Description of the task — Report how many lines of the data contain the string "为四面体形". Add nothing.

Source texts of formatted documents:

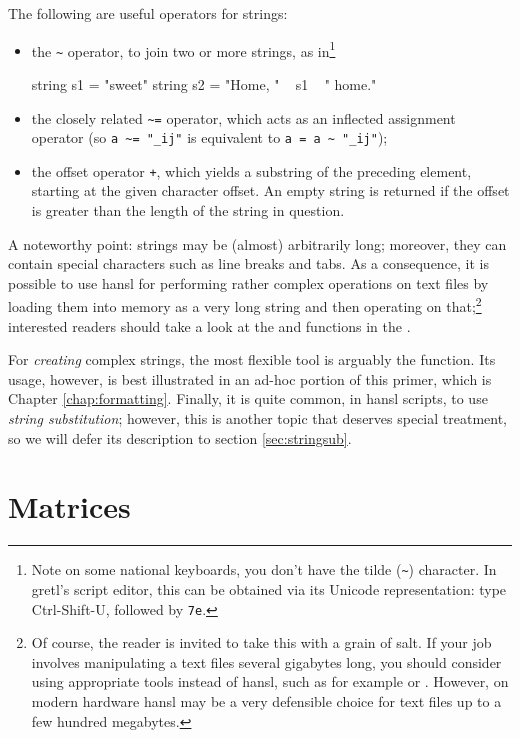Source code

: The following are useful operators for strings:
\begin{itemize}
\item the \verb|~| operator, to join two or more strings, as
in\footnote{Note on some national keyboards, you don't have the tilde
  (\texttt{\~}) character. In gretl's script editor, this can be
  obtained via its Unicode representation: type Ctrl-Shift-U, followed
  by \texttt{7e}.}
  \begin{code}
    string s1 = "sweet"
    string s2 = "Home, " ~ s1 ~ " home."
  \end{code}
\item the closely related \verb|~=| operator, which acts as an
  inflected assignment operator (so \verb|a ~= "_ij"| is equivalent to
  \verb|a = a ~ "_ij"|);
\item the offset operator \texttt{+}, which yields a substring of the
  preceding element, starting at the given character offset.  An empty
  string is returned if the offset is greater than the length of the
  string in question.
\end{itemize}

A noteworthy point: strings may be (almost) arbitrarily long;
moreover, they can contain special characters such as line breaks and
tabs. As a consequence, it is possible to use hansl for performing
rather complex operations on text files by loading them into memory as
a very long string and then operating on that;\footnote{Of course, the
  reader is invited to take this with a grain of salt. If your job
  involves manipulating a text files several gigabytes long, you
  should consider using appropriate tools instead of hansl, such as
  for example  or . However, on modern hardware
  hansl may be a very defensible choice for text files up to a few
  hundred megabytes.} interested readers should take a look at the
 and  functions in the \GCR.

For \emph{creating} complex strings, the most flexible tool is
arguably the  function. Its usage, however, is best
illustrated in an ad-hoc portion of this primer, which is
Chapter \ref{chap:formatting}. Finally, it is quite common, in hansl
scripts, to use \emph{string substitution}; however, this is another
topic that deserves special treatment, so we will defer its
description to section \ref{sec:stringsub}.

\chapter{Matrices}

--

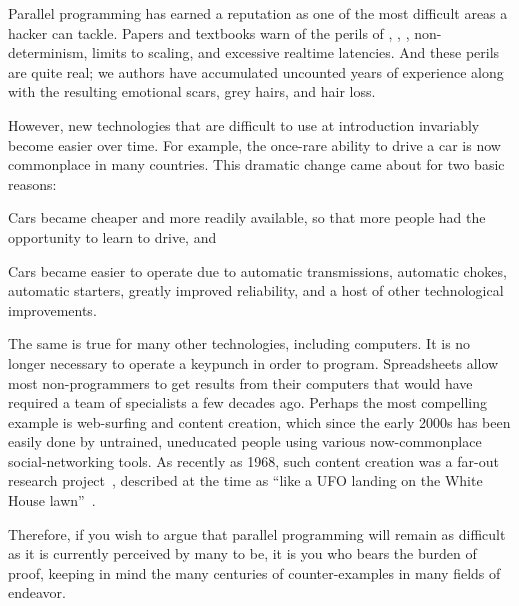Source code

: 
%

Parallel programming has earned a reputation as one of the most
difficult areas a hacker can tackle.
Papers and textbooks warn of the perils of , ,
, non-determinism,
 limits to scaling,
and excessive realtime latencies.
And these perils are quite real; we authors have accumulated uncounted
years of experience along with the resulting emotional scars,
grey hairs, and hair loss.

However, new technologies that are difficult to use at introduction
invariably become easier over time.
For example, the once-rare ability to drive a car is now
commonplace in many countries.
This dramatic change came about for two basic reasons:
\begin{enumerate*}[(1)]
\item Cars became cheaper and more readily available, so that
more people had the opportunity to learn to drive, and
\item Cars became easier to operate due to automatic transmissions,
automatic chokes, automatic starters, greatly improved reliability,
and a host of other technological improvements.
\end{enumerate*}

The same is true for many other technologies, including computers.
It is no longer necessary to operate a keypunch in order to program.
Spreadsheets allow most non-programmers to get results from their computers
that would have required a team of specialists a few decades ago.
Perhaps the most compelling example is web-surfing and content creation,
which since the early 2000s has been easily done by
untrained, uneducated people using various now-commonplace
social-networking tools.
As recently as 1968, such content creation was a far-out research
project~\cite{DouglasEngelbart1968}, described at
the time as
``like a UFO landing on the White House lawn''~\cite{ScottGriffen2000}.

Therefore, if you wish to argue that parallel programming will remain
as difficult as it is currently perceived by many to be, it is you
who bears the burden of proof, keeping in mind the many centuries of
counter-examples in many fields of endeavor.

...

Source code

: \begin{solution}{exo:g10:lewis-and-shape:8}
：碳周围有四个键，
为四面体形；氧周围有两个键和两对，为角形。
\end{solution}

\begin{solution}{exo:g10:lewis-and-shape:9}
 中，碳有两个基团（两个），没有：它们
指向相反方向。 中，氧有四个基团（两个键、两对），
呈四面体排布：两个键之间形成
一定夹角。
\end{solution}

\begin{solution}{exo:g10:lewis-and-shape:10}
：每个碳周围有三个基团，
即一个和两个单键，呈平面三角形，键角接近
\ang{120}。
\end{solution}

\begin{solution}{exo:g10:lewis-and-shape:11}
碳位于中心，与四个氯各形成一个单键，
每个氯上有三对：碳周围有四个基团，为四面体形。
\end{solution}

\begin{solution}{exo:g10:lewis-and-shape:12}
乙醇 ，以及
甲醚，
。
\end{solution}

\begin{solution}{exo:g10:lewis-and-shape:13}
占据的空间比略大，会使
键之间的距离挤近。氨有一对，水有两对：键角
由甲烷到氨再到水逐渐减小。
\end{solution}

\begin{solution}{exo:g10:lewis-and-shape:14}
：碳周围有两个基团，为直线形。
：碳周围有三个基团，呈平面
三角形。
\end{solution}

Exercise result — 2